Faced with a use-it-or-lose-it funding situation, city administrators in Conneaut plan to accelerate the pace of house demolition next year.

City Manager Tim Eggleston this week said he learned the city must commit at least 50 percent of the $150,000 it received last year in Move Ohio Forward funding by Jan. 13 or risk losing the entire amount. As a result, council can expect to see legislation dealing with at least the demolition portion of the program at its first meeting of 2014 , he said.

Following the demolition bid legislation will be another ordinance related to asbestos removal work that may be required, Eggleston said. To ensure interest among contractors, the city plans to advertise the work in newspapers and also send along bid specifications packages to companies known to do demolition work, he said.

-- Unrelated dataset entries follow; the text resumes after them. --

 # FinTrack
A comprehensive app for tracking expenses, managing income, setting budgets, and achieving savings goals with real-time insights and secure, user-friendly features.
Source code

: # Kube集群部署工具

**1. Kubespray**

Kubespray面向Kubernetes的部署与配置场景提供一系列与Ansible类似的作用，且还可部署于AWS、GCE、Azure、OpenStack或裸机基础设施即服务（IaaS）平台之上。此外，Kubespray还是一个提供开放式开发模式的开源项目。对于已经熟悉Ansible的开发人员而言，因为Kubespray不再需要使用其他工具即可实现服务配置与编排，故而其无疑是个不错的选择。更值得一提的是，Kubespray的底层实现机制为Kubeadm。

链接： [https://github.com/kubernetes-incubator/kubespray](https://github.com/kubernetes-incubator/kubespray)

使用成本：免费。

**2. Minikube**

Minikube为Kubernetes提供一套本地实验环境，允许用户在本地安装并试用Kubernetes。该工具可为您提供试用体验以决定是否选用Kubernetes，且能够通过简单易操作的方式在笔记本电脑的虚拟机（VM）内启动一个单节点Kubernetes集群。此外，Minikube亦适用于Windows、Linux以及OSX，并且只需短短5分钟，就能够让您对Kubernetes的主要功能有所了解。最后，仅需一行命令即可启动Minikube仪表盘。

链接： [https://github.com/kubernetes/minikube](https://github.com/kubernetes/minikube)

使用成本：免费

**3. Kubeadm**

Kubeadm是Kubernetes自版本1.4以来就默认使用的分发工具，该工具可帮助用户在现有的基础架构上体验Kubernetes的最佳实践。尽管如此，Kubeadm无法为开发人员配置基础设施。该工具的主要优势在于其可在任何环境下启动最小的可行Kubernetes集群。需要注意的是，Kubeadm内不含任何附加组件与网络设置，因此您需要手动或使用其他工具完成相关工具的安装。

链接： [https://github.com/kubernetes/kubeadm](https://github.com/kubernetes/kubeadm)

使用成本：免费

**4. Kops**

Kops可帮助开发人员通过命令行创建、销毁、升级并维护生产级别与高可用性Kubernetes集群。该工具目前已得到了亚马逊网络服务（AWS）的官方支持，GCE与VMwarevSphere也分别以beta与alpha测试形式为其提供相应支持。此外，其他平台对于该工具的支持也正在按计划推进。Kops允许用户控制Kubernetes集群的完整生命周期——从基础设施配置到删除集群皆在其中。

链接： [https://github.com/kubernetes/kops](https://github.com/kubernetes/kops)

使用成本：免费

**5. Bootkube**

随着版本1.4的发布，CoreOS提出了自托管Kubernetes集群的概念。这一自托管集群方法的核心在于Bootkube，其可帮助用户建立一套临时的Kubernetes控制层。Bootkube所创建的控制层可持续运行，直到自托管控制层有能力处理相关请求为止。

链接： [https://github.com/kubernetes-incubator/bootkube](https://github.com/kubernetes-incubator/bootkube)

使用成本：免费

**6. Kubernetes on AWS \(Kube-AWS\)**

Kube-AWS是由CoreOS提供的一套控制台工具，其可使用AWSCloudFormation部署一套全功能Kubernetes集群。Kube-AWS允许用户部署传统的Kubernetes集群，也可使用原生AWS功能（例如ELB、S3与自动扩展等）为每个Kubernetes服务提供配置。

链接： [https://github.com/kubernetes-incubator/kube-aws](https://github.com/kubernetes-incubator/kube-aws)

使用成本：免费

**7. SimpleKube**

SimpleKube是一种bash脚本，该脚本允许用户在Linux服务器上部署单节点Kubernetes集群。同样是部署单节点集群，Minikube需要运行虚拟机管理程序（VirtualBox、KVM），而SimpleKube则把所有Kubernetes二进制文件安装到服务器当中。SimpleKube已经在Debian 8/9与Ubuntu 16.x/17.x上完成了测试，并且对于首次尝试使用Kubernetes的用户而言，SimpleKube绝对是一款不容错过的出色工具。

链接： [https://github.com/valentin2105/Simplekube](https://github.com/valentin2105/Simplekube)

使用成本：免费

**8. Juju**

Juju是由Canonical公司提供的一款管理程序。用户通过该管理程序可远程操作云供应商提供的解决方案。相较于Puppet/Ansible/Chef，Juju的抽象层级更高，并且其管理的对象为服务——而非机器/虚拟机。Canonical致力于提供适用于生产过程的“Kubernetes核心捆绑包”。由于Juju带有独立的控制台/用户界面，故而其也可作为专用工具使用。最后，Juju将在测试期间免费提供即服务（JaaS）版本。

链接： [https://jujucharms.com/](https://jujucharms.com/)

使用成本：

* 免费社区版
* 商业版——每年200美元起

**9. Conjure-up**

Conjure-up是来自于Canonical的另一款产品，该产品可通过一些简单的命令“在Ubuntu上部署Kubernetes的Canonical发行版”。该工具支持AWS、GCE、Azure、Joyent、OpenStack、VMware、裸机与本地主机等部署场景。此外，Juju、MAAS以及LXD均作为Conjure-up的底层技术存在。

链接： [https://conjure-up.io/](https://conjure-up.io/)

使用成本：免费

“We’ve got to get moving,” he said.

Move Ohio Forward is a program created from a fund resulting from litigation aimed at certain financial companies involved in the foreclosure crisis of the past few years. Conneaut’s allocation is $150,000, which could be enough to flatten 10 buildings, Eggleston said.

“We expect an average cost of $15,000 to remove asbestos and demolish a building,” he said.

The entire amount must be spent by mid-May, Eggleston said. Conneaut, which is coordinating its own project, expects to ask the Ohio attorney general’s office for a deadline extension, he said.

In September, the city pinpointed more than a dozen houses expected to get priority attention from the wrecking ball. One of the houses, located on Jefferson Street, was bumped from the list after it was purchased. Remodeling work is under way, officials have said.

Remaining addresses in the running include: 255 Clay St., 552 Clark St., 152 Poplar St., 22 North Lane, 890 Harbor St., 524 Lakeview Ave., 180 Hayward Ave., 295 Cleveland Court, 344 Crown St., 151 Hiler St., 131 Hayward Ave., 345 E. Main Road, 674 W. Main Road and 654 Harbor St. One of the condemned houses may be salvage for as a training facility for the city’s safety departments, Eggleston said.